TASK DESCRIPTION: What lines in the records below mention "documentclass"? List them all.

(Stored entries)
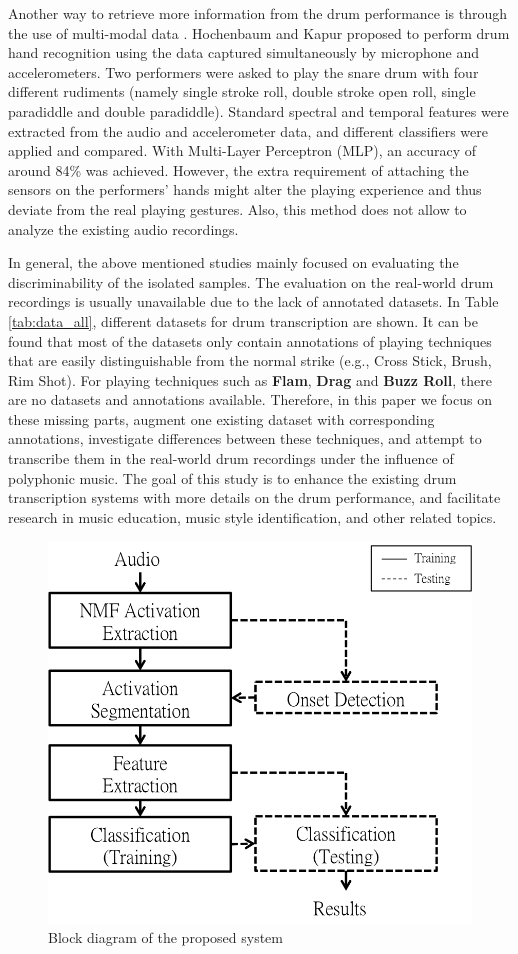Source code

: \documentclass{article}
\begin{document}
Another way to retrieve more information from the drum performance is through the use of multi-modal data \cite{Hochenbaum2011}. Hochenbaum and Kapur proposed to perform drum hand recognition using the data captured simultaneously by microphone and accelerometers. Two performers were asked to play the snare drum with four different rudiments (namely single stroke roll, double stroke open roll, single paradiddle and double paradiddle). Standard spectral and temporal features were extracted from the audio and accelerometer data, and different classifiers were applied and compared. With Multi-Layer Perceptron (MLP), an accuracy of around 84\% was achieved. However, the extra requirement of attaching the sensors on the performers' hands might alter the playing experience and thus deviate from the real playing gestures. Also, this method does not allow to analyze the existing audio recordings. 

In general, the above mentioned studies mainly focused on evaluating the discriminability of the isolated samples. The evaluation on the real-world drum recordings is usually unavailable due to the lack of annotated datasets. In Table \ref{tab:data_all}, different datasets for drum transcription are shown. It can be found that most of the datasets only contain annotations of playing techniques that are easily distinguishable from the normal strike (e.g., Cross Stick, Brush, Rim Shot). For playing techniques such as \textbf{Flam}, \textbf{Drag} and \textbf{Buzz Roll}, there are no datasets and annotations available. Therefore, in this paper we focus on these missing parts, augment one existing dataset with corresponding annotations, investigate differences between these techniques, and attempt to transcribe them in the real-world drum recordings under the influence of polyphonic music. The goal of this study is to enhance the existing drum transcription systems with more details on the drum performance, and facilitate research in music education, music style identification, and other related topics. 


\begin{figure}
\centering
\includegraphics[width = 7 cm]{./figures/block_diagram.png}
\caption{Block diagram of the proposed system}
\label{fig:block}
\end{figure}
\end{document}
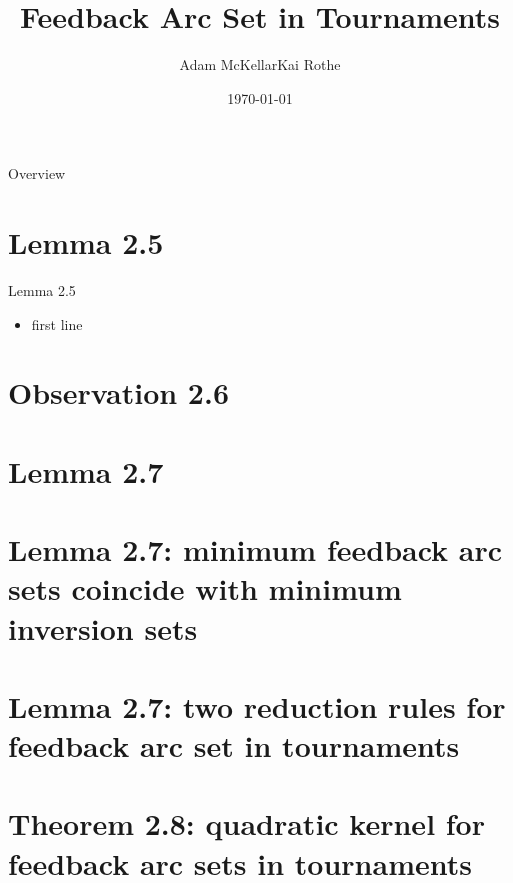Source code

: \documentclass{beamer}
\author{Adam McKellar\qquad Kai Rothe\qquad}
\title{Feedback Arc Set in Tournaments}
\date{\today}
\begin{document}
	\frame{\titlepage}
	
	\begin{frame}{Overview}
		\tableofcontents
		\tiny
		\doclicenseThis
	\end{frame}

	\section{Lemma 2.5}
	\begin{frame}[fragile]{Lemma 2.5}
		\begin{itemize}[<+->]
			\item first line
		\end{itemize}
	\end{frame}

	\section{Observation 2.6}
	
	\section{Lemma 2.7}
	
	\section{Lemma 2.7: minimum feedback arc sets coincide with minimum inversion sets}
	
	\section{Lemma 2.7: two reduction rules for feedback arc set in tournaments}
	
	\section{Theorem 2.8: quadratic kernel for feedback arc sets in tournaments}
	
\end{document}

SOLUTION BELOW:
: \documentclass{article}
: \documentclass{beamer}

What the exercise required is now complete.